- _Task to carry out_
Copy each record exactly as it reads, leaving out any pictures it holds.

Plain-text document sources:
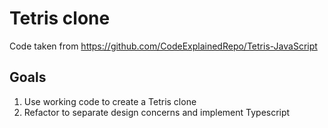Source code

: # Tetris clone  
Code taken from https://github.com/CodeExplainedRepo/Tetris-JavaScript

## Goals
1. Use working code to create a Tetris clone
2. Refactor to separate design concerns and implement Typescript
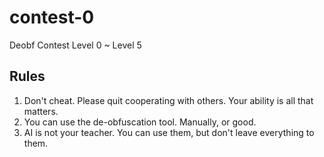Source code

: # contest-0
Deobf Contest Level 0 ~ Level 5

## Rules
1. Don't cheat.
   Please quit cooperating with others.
   Your ability is all that matters.
2. You can use the de-obfuscation tool.
   Manually, or good.
3. AI is not your teacher.
   You can use them, but don't leave everything to them.
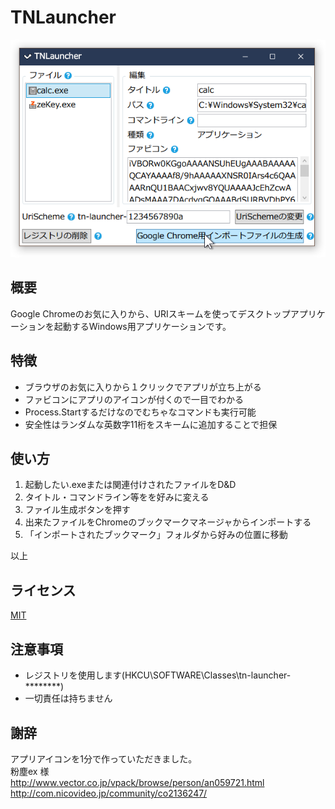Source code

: # TNLauncher
![アプリスクリーンショット](https://github.com/TN8001/TNLauncher/blob/master/AppImage.png)
## 概要
Google Chromeのお気に入りから、URIスキームを使ってデスクトップアプリケーションを起動するWindows用アプリケーションです。
## 特徴
* ブラウザのお気に入りから１クリックでアプリが立ち上がる
* ファビコンにアプリのアイコンが付くので一目でわかる
* Process.Startするだけなのでむちゃなコマンドも実行可能
* 安全性はランダムな英数字11桁をスキームに追加することで担保
## 使い方
1. 起動したい.exeまたは関連付けされたファイルをD&D
1. タイトル・コマンドライン等をを好みに変える
1. ファイル生成ボタンを押す
1. 出来たファイルをChromeのブックマークマネージャからインポートする
1. 「インポートされたブックマーク」フォルダから好みの位置に移動  

以上
## ライセンス
[MIT](https://github.com/TN8001/TNLauncher/blob/master/LICENSE)
## 注意事項
* レジストリを使用します(HKCU\SOFTWARE\Classes\tn-launcher-********)
* 一切責任は持ちません
## 謝辞
アプリアイコンを1分で作っていただきました。  
粉塵ex 様  
http://www.vector.co.jp/vpack/browse/person/an059721.html  
http://com.nicovideo.jp/community/co2136247/
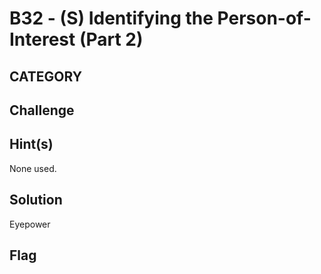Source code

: # B32 - (S) Identifying the Person-of-Interest (Part 2)

## CATEGORY

## Challenge

## Hint(s)

None used.

## Solution

Eyepower

## Flag
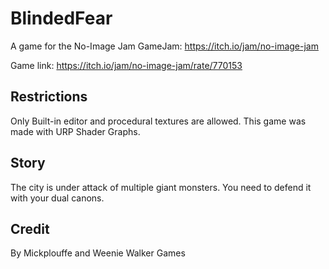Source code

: # BlindedFear
A game for the No-Image Jam GameJam: https://itch.io/jam/no-image-jam

Game link: https://itch.io/jam/no-image-jam/rate/770153

## Restrictions
Only Built-in editor and procedural textures are allowed. This game was made with URP Shader Graphs.

## Story
The city is under attack of multiple giant monsters. You need to defend it with your dual canons.

## Credit
By Mickplouffe and Weenie Walker Games
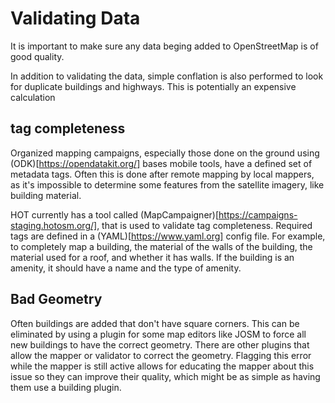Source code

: # Validating Data

It is important to make sure any data beging added to OpenStreetMap is
of good quality.

In addition to validating the data, simple conflation is also
performed to look for duplicate buildings and highways. This is
potentially an expensive calculation

## tag completeness

Organized mapping campaigns, especially those done on the ground using
(ODK)[https://opendatakit.org/] bases mobile tools, have a defined set
of metadata tags. Often this is done after remote mapping by local
mappers, as it's impossible to determine some features from the
satellite imagery, like building material.

HOT currently has a tool called
(MapCampaigner)[https://campaigns-staging.hotosm.org/], that is used
to validate tag completeness. Required tags are defined in a
(YAML)[https://www.yaml.org] config file. For example, to completely
map a building, the material of the walls of the building, the
material used for a roof, and whether it has walls. If the building is
an amenity, it should have a name and the type of amenity.

## Bad Geometry

Often buildings are added that don't have square corners. This can be
eliminated by using a plugin for some map editors like JOSM to force
all new buildings to have the correct geometry. There are other
plugins that allow the mapper or validator to correct the
geometry. Flagging this error while the mapper is still active allows
for educating the mapper about this issue so they can improve their
quality, which might be as simple as having them use a building
plugin.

- _Exercise solution_
Source code

: # Tetris clone  
Code taken from https://github.com/CodeExplainedRepo/Tetris-JavaScript

## Goals
1. Use working code to create a Tetris clone
2. Refactor to separate design concerns and implement Typescript
Source code

: # contest-0
Deobf Contest Level 0 ~ Level 5

## Rules
1. Don't cheat.
   Please quit cooperating with others.
   Your ability is all that matters.
2. You can use the de-obfuscation tool.
   Manually, or good.
3. AI is not your teacher.
   You can use them, but don't leave everything to them.
Source code

: # TNLauncher
![アプリスクリーンショット](https://github.com/TN8001/TNLauncher/blob/master/AppImage.png)
## 概要
Google Chromeのお気に入りから、URIスキームを使ってデスクトップアプリケーションを起動するWindows用アプリケーションです。
## 特徴
* ブラウザのお気に入りから１クリックでアプリが立ち上がる
* ファビコンにアプリのアイコンが付くので一目でわかる
* Process.Startするだけなのでむちゃなコマンドも実行可能
* 安全性はランダムな英数字11桁をスキームに追加することで担保
## 使い方
1. 起動したい.exeまたは関連付けされたファイルをD&D
1. タイトル・コマンドライン等をを好みに変える
1. ファイル生成ボタンを押す
1. 出来たファイルをChromeのブックマークマネージャからインポートする
1. 「インポートされたブックマーク」フォルダから好みの位置に移動  

以上
## ライセンス
[MIT](https://github.com/TN8001/TNLauncher/blob/master/LICENSE)
## 注意事項
* レジストリを使用します(HKCU\SOFTWARE\Classes\tn-launcher-********)
* 一切責任は持ちません
## 謝辞
アプリアイコンを1分で作っていただきました。  
粉塵ex 様  
http://www.vector.co.jp/vpack/browse/person/an059721.html  
http://com.nicovideo.jp/community/co2136247/
Source code

: # B32 - (S) Identifying the Person-of-Interest (Part 2)

## CATEGORY

## Challenge

## Hint(s)

None used.

## Solution

Eyepower

## Flag
Source code

: # BlindedFear
A game for the No-Image Jam GameJam: https://itch.io/jam/no-image-jam

Game link: https://itch.io/jam/no-image-jam/rate/770153

## Restrictions
Only Built-in editor and procedural textures are allowed. This game was made with URP Shader Graphs.

## Story
The city is under attack of multiple giant monsters. You need to defend it with your dual canons.

## Credit
By Mickplouffe and Weenie Walker Games
Source code

: # Validating Data

It is important to make sure any data beging added to OpenStreetMap is
of good quality.

In addition to validating the data, simple conflation is also
performed to look for duplicate buildings and highways. This is
potentially an expensive calculation

## tag completeness

Organized mapping campaigns, especially those done on the ground using
(ODK)[https://opendatakit.org/] bases mobile tools, have a defined set
of metadata tags. Often this is done after remote mapping by local
mappers, as it's impossible to determine some features from the
satellite imagery, like building material.

HOT currently has a tool called
(MapCampaigner)[https://campaigns-staging.hotosm.org/], that is used
to validate tag completeness. Required tags are defined in a
(YAML)[https://www.yaml.org] config file. For example, to completely
map a building, the material of the walls of the building, the
material used for a roof, and whether it has walls. If the building is
an amenity, it should have a name and the type of amenity.

## Bad Geometry

Often buildings are added that don't have square corners. This can be
eliminated by using a plugin for some map editors like JOSM to force
all new buildings to have the correct geometry. There are other
plugins that allow the mapper or validator to correct the
geometry. Flagging this error while the mapper is still active allows
for educating the mapper about this issue so they can improve their
quality, which might be as simple as having them use a building
plugin.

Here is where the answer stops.